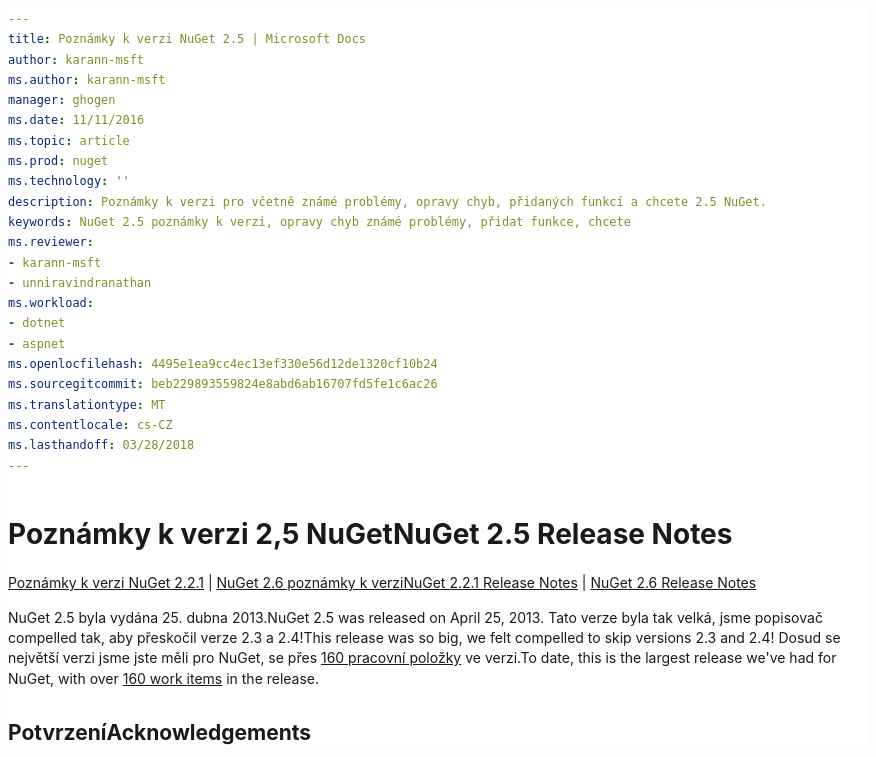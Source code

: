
 ```yaml
---
title: Poznámky k verzi NuGet 2.5 | Microsoft Docs
author: karann-msft
ms.author: karann-msft
manager: ghogen
ms.date: 11/11/2016
ms.topic: article
ms.prod: nuget
ms.technology: ''
description: Poznámky k verzi pro včetně známé problémy, opravy chyb, přidaných funkcí a chcete 2.5 NuGet.
keywords: NuGet 2.5 poznámky k verzi, opravy chyb známé problémy, přidat funkce, chcete
ms.reviewer:
- karann-msft
- unniravindranathan
ms.workload:
- dotnet
- aspnet
ms.openlocfilehash: 4495e1ea9cc4ec13ef330e56d12de1320cf10b24
ms.sourcegitcommit: beb229893559824e8abd6ab16707fd5fe1c6ac26
ms.translationtype: MT
ms.contentlocale: cs-CZ
ms.lasthandoff: 03/28/2018
---
```

# <a name="nuget-25-release-notes"></a><span data-ttu-id="a9e08-104">Poznámky k verzi 2,5 NuGet</span><span class="sxs-lookup"><span data-stu-id="a9e08-104">NuGet 2.5 Release Notes</span></span>

<span data-ttu-id="a9e08-105">[Poznámky k verzi NuGet 2.2.1](../release-notes/nuget-2.2.1.md) | [NuGet 2.6 poznámky k verzi](../release-notes/nuget-2.6.md)</span><span class="sxs-lookup"><span data-stu-id="a9e08-105">[NuGet 2.2.1 Release Notes](../release-notes/nuget-2.2.1.md) | [NuGet 2.6 Release Notes](../release-notes/nuget-2.6.md)</span></span>

<span data-ttu-id="a9e08-106">NuGet 2.5 byla vydána 25. dubna 2013.</span><span class="sxs-lookup"><span data-stu-id="a9e08-106">NuGet 2.5 was released on April 25, 2013.</span></span> <span data-ttu-id="a9e08-107">Tato verze byla tak velká, jsme popisovač compelled tak, aby přeskočil verze 2.3 a 2.4!</span><span class="sxs-lookup"><span data-stu-id="a9e08-107">This release was so big, we felt compelled to skip versions 2.3 and 2.4!</span></span> <span data-ttu-id="a9e08-108">Dosud se největší verzi jsme jste měli pro NuGet, se přes [160 pracovní položky](https://nuget.codeplex.com/workitem/list/advanced?release=NuGet%202.5&status=all) ve verzi.</span><span class="sxs-lookup"><span data-stu-id="a9e08-108">To date, this is the largest release we've had for NuGet, with over [160 work items](https://nuget.codeplex.com/workitem/list/advanced?release=NuGet%202.5&status=all) in the release.</span></span>

## <a name="acknowledgements"></a><span data-ttu-id="a9e08-109">Potvrzení</span><span class="sxs-lookup"><span data-stu-id="a9e08-109">Acknowledgements</span></span>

************

▸ PROBLEM TO SOLVE
If a line of the listing above holds the string "msft", copy it.

▸ SOLUTION
author: karann-msft
ms.author: karann-msft
- karann-msft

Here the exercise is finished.